Queens of the Stone Age: Interview with Troy Van Leeuwen

—by , March 23, 2005

Queens Of The Stone AgeTroy Van Leeuwen, who first brought his signature dusky guitar sound to criminally undernoticed post-grunge alternative upstarts Failure and later added the intelligent ambience that would pull A Perfect Circle away from being just a rock band with a well-known singer, has now found a new home with Josh Homme in Queens Of The Stone Age.

Although too few now remember desert rock originators Kyuss, it was this seminal early-’90s act which gave Homme his start. After the band’s breakup, Homme formed Queens with Kyuss drummer Alfredo Hernandez, eventually adding former Kyuss bassist Nick Oliveri, with whom Homme formed a core musical bond that would become staple to both their careers.

After working with a number of musicians on QOTSA albums, among them Masters Of Reality mastermind Chris Goss and Dave Grohl, Homme and Oliveri parted ways shortly before it was announced that Lullabies To Paralyze, released March 22, was set for recording.

Van Leeuwen, who had joined the band during the touring cycle for 2003’s highly successful Songs For The Deaf, recently took some time out to reflect on his past, the past of the band, and where both are headed in the time to come.

A lot of the focus on the new record has been about how Nick Oliveri isn’t around anymore. For someone relatively new to the band, how has it been for you?

Well, I recorded on Nick’s record. I think every record is treated differently. The Queens started off as this idea, and it started without Nick, and people don’t realize it.

For me, I couldn’t really tell the difference between the making of Songs For The Deaf and this one. I know that there was no shortage of ideas and stuff that everybody wanted to do and excitement.

I love Nick to death. How could you not? He’s such a personality. But yeah, we just put our best foot forward to make the music we want to make.

So, for me it was easy. I mean, I make lots of records with lots of different people, so I try to keep it as fresh as possible and not trip.

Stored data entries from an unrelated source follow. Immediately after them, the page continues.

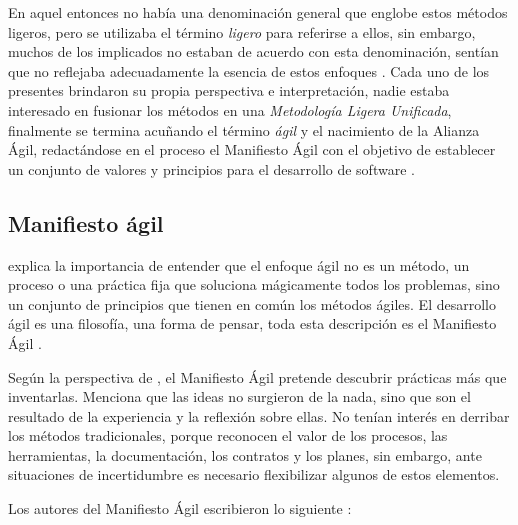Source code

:   En aquel entonces no había una denominación general que englobe estos métodos ligeros, pero se utilizaba el término \textit{ligero} para referirse a ellos, sin embargo, muchos de los implicados no estaban de acuerdo con esta denominación, sentían que no reflejaba adecuadamente la esencia de estos enfoques \parencite{fowler:2005,cockburn:2002}. Cada uno de los presentes brindaron su propia perspectiva e interpretación, nadie estaba interesado en fusionar los métodos en una \textit{Metodología Ligera Unificada}, finalmente se termina acuñando el término \textit{ágil} y el nacimiento de la Alianza Ágil, redactándose en el proceso el Manifiesto Ágil con el objetivo de establecer un conjunto de valores y principios para el desarrollo de software \parencite{cockburn:2002}.

  \subsection{Manifiesto ágil}
  \textcite{verheyen:2019} explica la importancia de entender que el enfoque ágil no es un método, un proceso o una práctica fija que soluciona mágicamente todos los problemas, sino un conjunto de principios que tienen en común los métodos ágiles. El desarrollo ágil es una filosofía, una forma de pensar, toda esta descripción es el Manifiesto Ágil \parencite{shore:2008}.

  Según la perspectiva de \textcite{cockburn:2002}, el Manifiesto Ágil pretende descubrir prácticas más que inventarlas. Menciona que las ideas no surgieron de la nada, sino que son el resultado de la experiencia y la reflexión sobre ellas. No tenían interés en derribar los métodos tradicionales, porque reconocen el valor de los procesos, las herramientas, la documentación, los contratos y los planes, sin embargo, ante situaciones de incertidumbre es necesario flexibilizar algunos de estos elementos.

  Los autores del Manifiesto Ágil escribieron lo siguiente \parencite{manifesto:2001}:

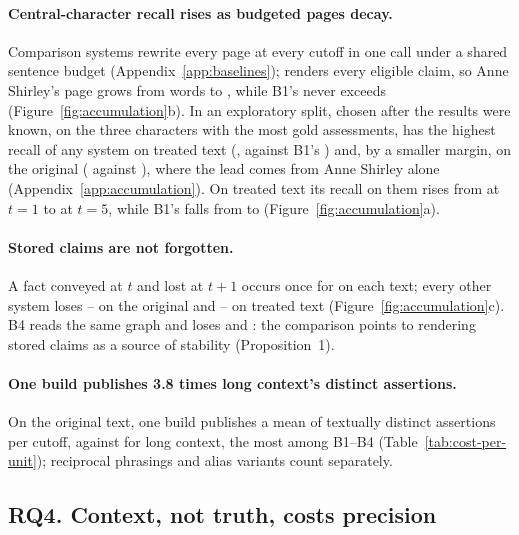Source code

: \paragraph{Central-character recall rises as budgeted pages decay.}
Comparison systems rewrite every page at every cutoff in one call under a shared sentence
budget (Appendix~\ref{app:baselines}); \sys renders every eligible claim, so Anne Shirley's
page grows from  words to , while B1's never exceeds
 (Figure~\ref{fig:accumulation}b). In an exploratory split, chosen after the results were
known, on the three characters with the most gold assessments, \sys has the highest recall of
any system on treated text (, against B1's )
and, by a smaller margin, on the original ( against
), where the lead comes from Anne Shirley alone
(Appendix~\ref{app:accumulation}). On treated text its recall on them rises from
 at $t=1$ to  at $t=5$, while B1's falls
from  to  (Figure~\ref{fig:accumulation}a).

\paragraph{Stored claims are not forgotten.}
A fact conveyed at $t$ and lost at $t+1$ occurs once for \sys on each text; every other
system loses -- on the original and
-- on treated text
(Figure~\ref{fig:accumulation}c). B4 reads the same graph and loses  and
: the comparison points to rendering stored claims as a source of
stability (Proposition~1).

\paragraph{One build publishes 3.8 times long context's distinct assertions.}
On the original text, one build publishes a mean of  textually
distinct assertions per cutoff, against  for long context, the most
among B1--B4 (Table~\ref{tab:cost-per-unit}); reciprocal phrasings and alias variants count
separately.



\subsection{RQ4. Context, not truth, costs precision}
\label{sec:results-quality}


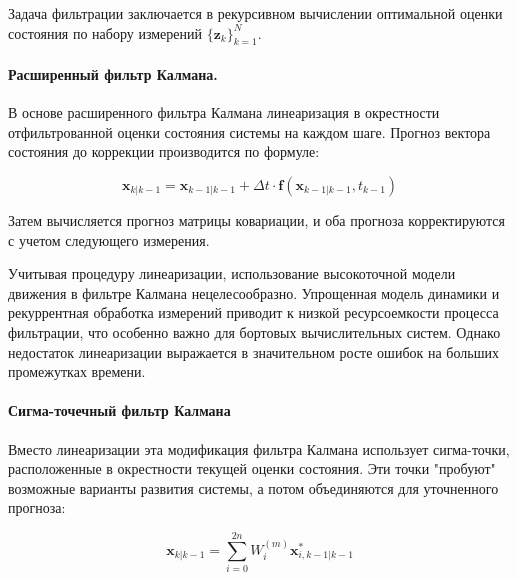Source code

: Задача фильтрации заключается в рекурсивном вычислении оптимальной оценки состояния
по набору измерений $\{\mathbf{z}_k\}_{k=1}^N$. 

\paragraph{Расширенный фильтр Калмана.}
В основе расширенного фильтра Калмана линеаризация в окрестности отфильтрованной
оценки состояния системы на каждом шаге. Прогноз вектора состояния до коррекции
производится по формуле:

\begin{equation*}
    \mathbf{x}_{k|k-1} = \mathbf{x}_{k-1|k-1} 
    + \Delta t \cdot \mathbf{f} (\mathbf{x}_{k-1|k-1}, t_{k-1})
\end{equation*}

Затем вычисляется прогноз матрицы ковариации, и оба прогноза корректируются с учетом 
следующего измерения.

Учитывая процедуру линеаризации, использование высокоточной модели движения в
фильтре Калмана нецелесообразно. Упрощенная модель динамики и рекуррентная обработка
измерений приводит к низкой ресурсоемкости процесса фильтрации, что особенно важно
для бортовых вычислительных систем. Однако недостаток линеаризации выражается в значительном
росте ошибок на больших промежутках времени.

\paragraph{Сигма-точечный фильтр Калмана}
Вместо линеаризации эта модификация фильтра Калмана использует сигма-точки,
расположенные в окрестности текущей оценки состояния. Эти точки "пробуют" возможные
варианты развития системы, а потом объединяются для уточненного прогноза:

\begin{equation*}
    \mathbf{x}_{k|k-1} = \sum_{i = 0}^{2n} W_i^{(m)} \mathbf{x}^{*}_{i, k-1|k-1}
\end{equation*}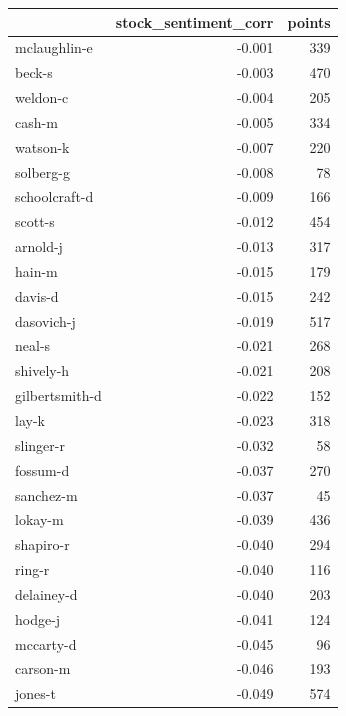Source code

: \documentclass{vldb}
\begin{document}
\begin{appendix}
\clearpage
\begin{supertabular}{ l r r }
\toprule
{} &  stock\_sentiment\_corr &  points \\
\midrule
mclaughlin-e   &                -0.001 &     339 \\
beck-s         &                -0.003 &     470 \\
weldon-c       &                -0.004 &     205 \\
cash-m         &                -0.005 &     334 \\
watson-k       &                -0.007 &     220 \\
solberg-g      &                -0.008 &      78 \\
schoolcraft-d  &                -0.009 &     166 \\
scott-s        &                -0.012 &     454 \\
arnold-j       &                -0.013 &     317 \\
hain-m         &                -0.015 &     179 \\
davis-d        &                -0.015 &     242 \\
dasovich-j     &                -0.019 &     517 \\
neal-s         &                -0.021 &     268 \\
shively-h      &                -0.021 &     208 \\
gilbertsmith-d &                -0.022 &     152 \\
lay-k          &                -0.023 &     318 \\
slinger-r      &                -0.032 &      58 \\
fossum-d       &                -0.037 &     270 \\
sanchez-m      &                -0.037 &      45 \\
lokay-m        &                -0.039 &     436 \\
shapiro-r      &                -0.040 &     294 \\
ring-r         &                -0.040 &     116 \\
delainey-d     &                -0.040 &     203 \\
hodge-j        &                -0.041 &     124 \\
mccarty-d      &                -0.045 &      96 \\
carson-m       &                -0.046 &     193 \\
jones-t        &                -0.049 &     574 \\

\end{supertabular}
\end{appendix}
\end{document}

You took part in the Desert Sessions, is that how you got to know Josh?

Actually, I met Josh a while back. A sound guy that we use, his name is Hutch and he used to do sound in Failure, like back in ’97. And Hutch had done Kyuss forever, so I met him through Hutch, just briefly back then and then we always ran into each other on the road.

It’s sort of a circular thing, I guess. You always end up working with people you run into and you appreciate what they do and you dig it. I was a big fan before I joined the band, so it was exciting for me.

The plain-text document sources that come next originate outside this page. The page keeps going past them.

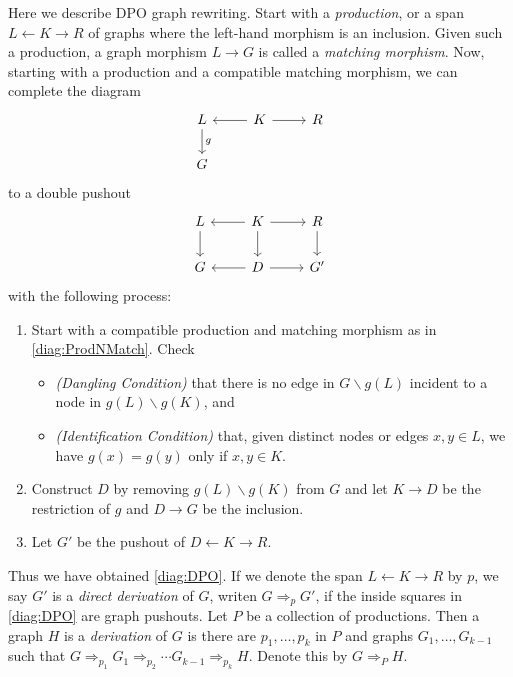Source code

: \documentclass[10pt,a4paper]{article}
\newcommand{\define}[1]{\emph{#1}}
\newcommand{\unto}{\leftarrow}
\newcommand{\sm}{\smallsetminus}
\renewcommand{\(}{\left(}
\renewcommand{\)}{\right)}
\renewcommand{\{}{\left\lbrace}
\renewcommand{\}}{\right\rbrace}
\theoremstyle{remark}
\theoremstyle{definition}
\begin{document}
Here we describe DPO graph rewriting.  Start with a \define{production}, or a span $L \unto K \to R$ of graphs where the left-hand morphism is an inclusion.  Given such a production, a graph morphism $L \to G$ is called a \define{matching morphism}.  Now, starting with a production and a compatible matching morphism, we can complete the diagram
\begin{equation} \label{diag:ProdNMatch}
	\begin{tikzcd}
		L \arrow[]{d}{g} &
		K \arrow[]{l}{} \arrow[]{r}{}&
		R \\
		G
	\end{tikzcd}
\end{equation}
to a double pushout
\begin{equation} \label{diag:DPO}
	\begin{tikzcd} 
		L \arrow[]{d}{} &
		K \arrow[]{l}{} \arrow[]{r}{} \arrow[]{d}{}&
		R \arrow[]{d}{} \\
		G  &
		D \arrow[]{l}{} \arrow[]{r}{} &
		G'
	\end{tikzcd}
\end{equation}
with the following process:
\begin{enumerate}
	\item Start with a compatible production and matching morphism as in \eqref{diag:ProdNMatch}.  Check
		\begin{itemize}
			\item \textit{(Dangling Condition)} that there is no edge in $G \sm g(L)$ incident to a node in $g(L) \sm g(K)$, and
			\item \textit{(Identification Condition)} that, given distinct nodes or edges $x,y \in L$, we have $g(x) = g(y)$ only if $x,y \in K$.
		\end{itemize}
	\item Construct $D$ by removing $g(L) \sm g(K)$ from $G$ and let $K \to D$ be the restriction of $g$ and $D \to G$ be the inclusion.
	\item Let $G'$ be the pushout of $D \unto K \to R$.
\end{enumerate}
Thus we have obtained \eqref{diag:DPO}. If we denote the span $L \unto K \to R$ by $p$, we say $G'$ is a \define{direct derivation} of $G$, writen $G \Rightarrow_p G'$, if the inside squares in \eqref{diag:DPO} are graph pushouts. Let $P$ be a collection of productions.  Then a graph $H$ is a \define{derivation} of $G$ is there are $p_1, \dotsc, p_k$ in $P$ and graphs $G_1, \dotsc, G_{k-1}$ such that $G \Rightarrow_{p_1} G_1 \Rightarrow_{p_2} \dotsm G_{k-1}\Rightarrow_{p_k} H$.  Denote this by $G \Rightarrow_P H$.
\end{document}
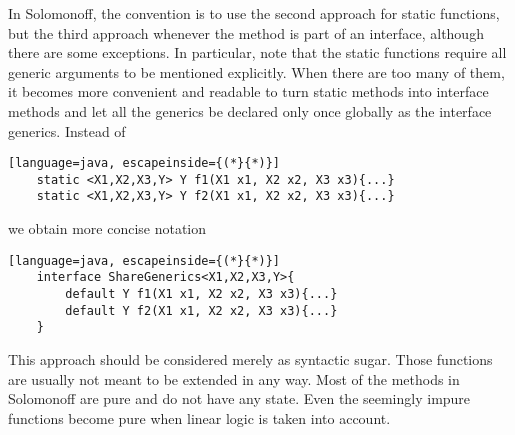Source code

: In Solomonoff, the convention is to use the second approach for static functions, but the third approach whenever the method is part of an interface, although there are some exceptions. In particular, note that the static functions require all generic arguments to be mentioned explicitly. When there are too many of them, it becomes more convenient and readable to turn static methods into interface methods and let all the generics be declared only once globally as the interface generics. Instead of
\begin{lstlisting}[language=java, escapeinside={(*}{*)}]
	static <X1,X2,X3,Y> Y f1(X1 x1, X2 x2, X3 x3){...}
	static <X1,X2,X3,Y> Y f2(X1 x1, X2 x2, X3 x3){...}
\end{lstlisting}
we obtain more concise notation
\begin{lstlisting}[language=java, escapeinside={(*}{*)}]
	interface ShareGenerics<X1,X2,X3,Y>{
		default Y f1(X1 x1, X2 x2, X3 x3){...}
		default Y f2(X1 x1, X2 x2, X3 x3){...}
	}
\end{lstlisting}
This approach should be considered merely as syntactic sugar. Those functions are usually not meant to be extended in any way. Most of the methods in Solomonoff are pure and do not have any state. Even the seemingly impure functions become pure when linear logic is taken into account.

The album has kind of a moody vibe to it, what were the sessions like?

Well, the only thing dark about it is that it was nighttime. Of course, there’s moments always where you’re trying to work through something and you’re trying to figure it out…we have this saying where ‘you’re going in,’ and it’s kind of a no fear situation where it’s sort of unknown what you’re doing but you have a vague idea.

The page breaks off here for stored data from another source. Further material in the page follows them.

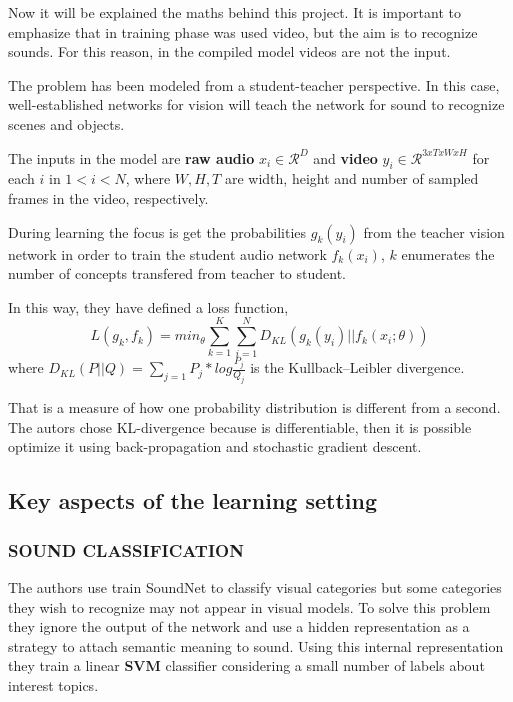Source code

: \documentclass[11pt]{article}
\begin{document}
Now it will be explained the maths behind this project. It is important
to emphasize that in training phase was used video, but the aim is to
recognize sounds. For this reason, in the compiled model videos are not
the input.

The problem has been modeled from a student-teacher perspective. In this
case, well-established networks for vision will teach the network for
sound to recognize scenes and objects.

The inputs in the model are \textbf{raw audio} \(x_i \in \mathcal{R}^D\)
and \textbf{video} \(y_i \in \mathcal{R}^{3xTxWxH}\) for each
\textbf{\(i\)} in \(1<i<N\), where \(W,H,T\) are width, height and
number of sampled frames in the video, respectively.

During learning the focus is get the probabilities \(g_k(y_i)\) from the
teacher vision network in order to train the student audio network
\(f_k(x_i)\), \textbf{\(k\)} enumerates the number of concepts
transfered from teacher to student.

In this way, they have defined a loss function,
\[L(g_k,f_k)=min_{\theta}\sum_{k=1}^K \sum_{i=1}^N D_{KL}(g_k(y_i)||f_k(x_i;\theta))\]
where \(D_{KL}(P||Q) = \sum_{j=1} P_j*log\frac{P_j}{Q_j}\) is the
Kullback--Leibler divergence.

That is a measure of how one probability distribution is different from
a second. The autors chose KL-divergence because is differentiable, then
it is possible optimize it using back-propagation and stochastic
gradient descent.

    \subsection{Key aspects of the learning
setting}\label{key-aspects-of-the-learning-setting}

\subsubsection{SOUND CLASSIFICATION}\label{sound-classification}

The authors use train SoundNet to classify visual categories but some
categories they wish to recognize may not appear in visual models. To
solve this problem they ignore the output of the network and use a
hidden representation as a strategy to attach semantic meaning to sound.
Using this internal representation they train a linear \textbf{SVM}
classifier considering a small number of labels about interest topics.
\end{document}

We all put this pressure on each other to perform. It can be playful and it can also be like, ‘What the fuck?’ We know how to keep up with each other, so in the moment that you’re really trying to get something badass, that’s where you go, ‘Fuck, I gotta do this.’

Other than that, I think the darkness or the mystery on the record comes from just the way life rolls. It’s not always fun. Shit happens. Things get fucked up, then it’s fun again for a moment. It’s just a series of moments that are reflective of the past few years.